Taken together our observations demonstrate that distinct populations of TER1 molecules associate with the Sm and Lsm complexes and suggest a sequence of events for TER1 biogenesis (). The polyadenylated TER1 precursor is bound by the Sm complex which promotes spliceosomal cleavage and subsequent 5′ cap hypermethylation by recruiting Tgs1. The Sm ring is then replaced by the Lsm2-8 complex, which protects TER1 from exonucleolytic degradation and promotes binding of the catalytic subunit.
Despite their structural similarity and related binding motifs, Sm and Lsm complexes have different modes of RNA binding and were thought to have distinct and non-overlapping sets of target RNAs.
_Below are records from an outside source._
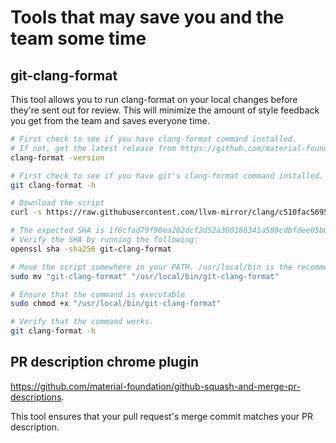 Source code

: # Tools that may save you and the team some time

## git-clang-format

This tool allows you to run clang-format on your local changes before they're sent out for review.
This will minimize the amount of style feedback you get from the team and saves everyone time.

```bash
# First check to see if you have clang-format command installed.
# If not, get the latest release from https://github.com/material-foundation/clang-format/releases
clang-format -version

# First check to see if you have git's clang-format command installed.
git clang-format -h

# Download the script
curl -s https://raw.githubusercontent.com/llvm-mirror/clang/c510fac5695e904b43d5bf0feee31cc9550f110e/tools/clang-format/git-clang-format -o "git-clang-format"

# The expected SHA is 1f6cfad79f90ea202dcf2d52a360186341a589cdbfdee05b0e7694f912aa9820
# Verify the SHA by running the following:
openssl sha -sha256 git-clang-format

# Move the script somewhere in your PATH. /usr/local/bin is the recommended default.
sudo mv "git-clang-format" "/usr/local/bin/git-clang-format"

# Ensure that the command is executable
sudo chmod +x "/usr/local/bin/git-clang-format"

# Verify that the command works.
git clang-format -h
```

## PR description chrome plugin

https://github.com/material-foundation/github-squash-and-merge-pr-descriptions.

This tool ensures that your pull request's merge commit matches your PR description.
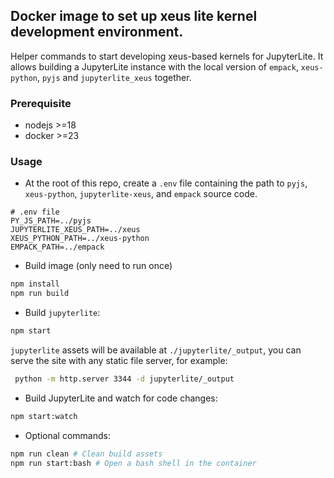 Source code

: ## Docker image to set up xeus lite kernel development environment.

Helper commands to start developing xeus-based kernels for JupyterLite. It allows building a JupyterLite instance with the local version of `empack`, `xeus-python`, `pyjs` and `jupyterlite_xeus` together.

### Prerequisite

- nodejs >=18
- docker >=23

### Usage

- At the root of this repo, create a `.env` file containing the path to `pyjs`, `xeus-python`, `jupyterlite-xeus`, and `empack` source code.

```shell
# .env file
PY_JS_PATH=../pyjs
JUPYTERLITE_XEUS_PATH=../xeus
XEUS_PYTHON_PATH=../xeus-python
EMPACK_PATH=../empack
```

- Build image (only need to run once)

```bash
npm install
npm run build
```

- Build `jupyterlite`:

```bash
npm start
```

`jupyterlite` assets will be available at `./jupyterlite/_output`, you can serve the site with any static file server, for example:

```bash
 python -m http.server 3344 -d jupyterlite/_output
```
- Build JupyterLite and watch for code changes:

```bash
npm start:watch
```

- Optional commands:

```bash
npm run clean # Clean build assets
npm run start:bash # Open a bash shell in the container
```
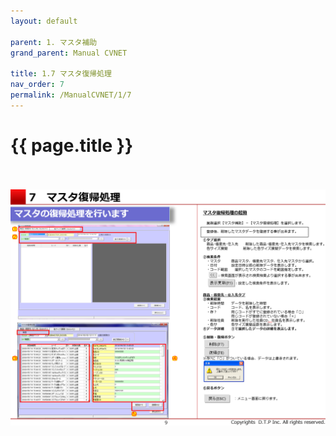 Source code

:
 ```yaml
---
layout: default

parent: 1. マスタ補助
grand_parent: Manual CVNET

title: 1.7 マスタ復帰処理
nav_order: 7
permalink: /ManualCVNET/1/7
---
```


# {{ page.title }} <br/><br/>

<a href="/img/MasterHojo/MH10.PNG" target="_blank">
<img src="/img/MasterHojo/MH10.PNG" alt="login image"></a>

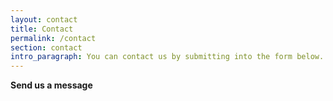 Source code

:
 ```yaml
---
layout: contact
title: Contact
permalink: /contact
section: contact
intro_paragraph: You can contact us by submitting into the form below.
---
```


**Send us a message**

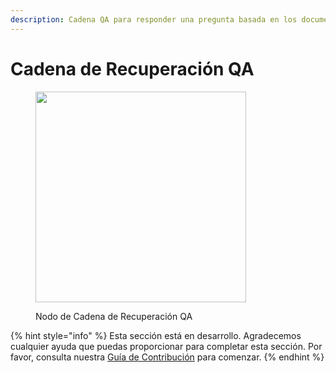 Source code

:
 ```yaml
---
description: Cadena QA para responder una pregunta basada en los documentos recuperados.
---
```


# Cadena de Recuperación QA

<figure><img src="../../../.gitbook/assets/image (38).png" alt="" width="337"><figcaption><p>Nodo de Cadena de Recuperación QA</p></figcaption></figure>

{% hint style="info" %}
Esta sección está en desarrollo. Agradecemos cualquier ayuda que puedas proporcionar para completar esta sección. Por favor, consulta nuestra [Guía de Contribución](../../../contributing/) para comenzar.
{% endhint %}
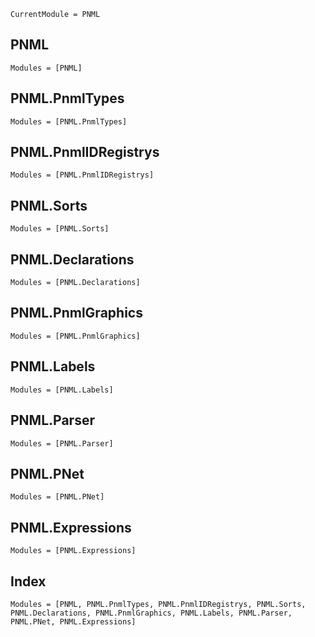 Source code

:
 ```@meta
CurrentModule = PNML
```

## PNML
```@autodocs
Modules = [PNML]
```
## PNML.PnmlTypes
```@autodocs
Modules = [PNML.PnmlTypes]
```
## PNML.PnmlIDRegistrys
```@autodocs
Modules = [PNML.PnmlIDRegistrys]
```
## PNML.Sorts
```@autodocs
Modules = [PNML.Sorts]
```
## PNML.Declarations
```@autodocs
Modules = [PNML.Declarations]
```
## PNML.PnmlGraphics
```@autodocs
Modules = [PNML.PnmlGraphics]
```
## PNML.Labels
```@autodocs
Modules = [PNML.Labels]
```
## PNML.Parser
```@autodocs
Modules = [PNML.Parser]
```
## PNML.PNet
```@autodocs
Modules = [PNML.PNet]
```
## PNML.Expressions
```@autodocs
Modules = [PNML.Expressions]
```


## Index
```@index
Modules = [PNML, PNML.PnmlTypes, PNML.PnmlIDRegistrys, PNML.Sorts, PNML.Declarations, PNML.PnmlGraphics, PNML.Labels, PNML.Parser, PNML.PNet, PNML.Expressions]
```
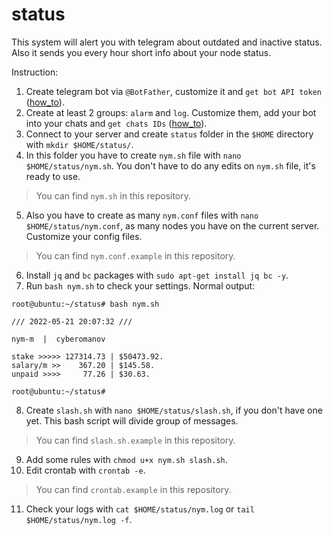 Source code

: # status
This system will alert you with telegram about outdated and inactive status. Also it sends you every hour short info about your node status.

Instruction:

1. Create telegram bot via `@BotFather`, customize it and `get bot API token` ([how_to](https://www.siteguarding.com/en/how-to-get-telegram-bot-api-token)).
2. Create at least 2 groups: `alarm` and `log`. Customize them, add your bot into your chats and `get chats IDs` ([how_to](https://stackoverflow.com/questions/32423837/telegram-bot-how-to-get-a-group-chat-id)).
3. Connect to your server and create `status` folder in the `$HOME` directory with `mkdir $HOME/status/`.
4. In this folder you have to create `nym.sh` file with `nano $HOME/status/nym.sh`. You don't have to do any edits on `nym.sh` file, it's ready to use.
> You can find `nym.sh` in this repository.
5. Also you have to create as many `nym.conf` files with `nano $HOME/status/nym.conf`, as many nodes you have on the current server. Customize your config files.
> You can find `nym.conf.example` in this repository.
6. Install `jq` and `bc` packages with `sudo apt-get install jq bc -y`.
7. Run `bash nym.sh` to check your settings. Normal output:

```
root@ubuntu:~/status# bash nym.sh
 
/// 2022-05-21 20:07:32 ///
 
nym-m  |  cyberomanov

stake >>>>> 127314.73 | $50473.92.
salary/m >>    367.20 | $145.58.
unpaid >>>>     77.26 | $30.63.

root@ubuntu:~/status# 
```

8. Create `slash.sh` with `nano $HOME/status/slash.sh`, if you don't have one yet. This bash script will divide group of messages.
> You can find `slash.sh.example` in this repository.
9. Add some rules with `chmod u+x nym.sh slash.sh`.
10. Edit crontab with `crontab -e`.
> You can find `crontab.example` in this repository.
11. Check your logs with `cat $HOME/status/nym.log` or `tail $HOME/status/nym.log -f`.
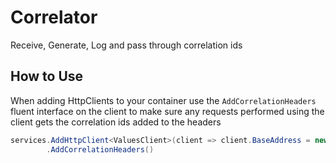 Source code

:# Correlator
Receive, Generate, Log and pass through correlation ids

## How to Use

When adding HttpClients to your container use the `AddCorrelationHeaders` fluent interface on the client to make sure any requests 
performed using the client gets the correlation ids added to the headers

```csharp
services.AddHttpClient<ValuesClient>(client => client.BaseAddress = new Uri(Configuration["ValuesServiceUri"]))
        .AddCorrelationHeaders()
```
The finding that the TER1 precursor is exclusively associated with the Sm complex, whereas the majority of mature TER1 is bound by Lsm2-8 revealed that biogenesis of telomerase RNA involves both Sm and Lsm complexes. Considering the central roles that Sm and Lsm proteins play in RNA metabolism it will be important to determine whether biogenesis of other non-coding RNAs also involves Sm and Lsm2-8 bound stages. Furthermore, it is interesting to note that several Sm/Lsm proteins have been reported to co-purify with human telomerase (hTR)29,30
raising the possibility that they also function in TMG cap formation and telomerase assembly.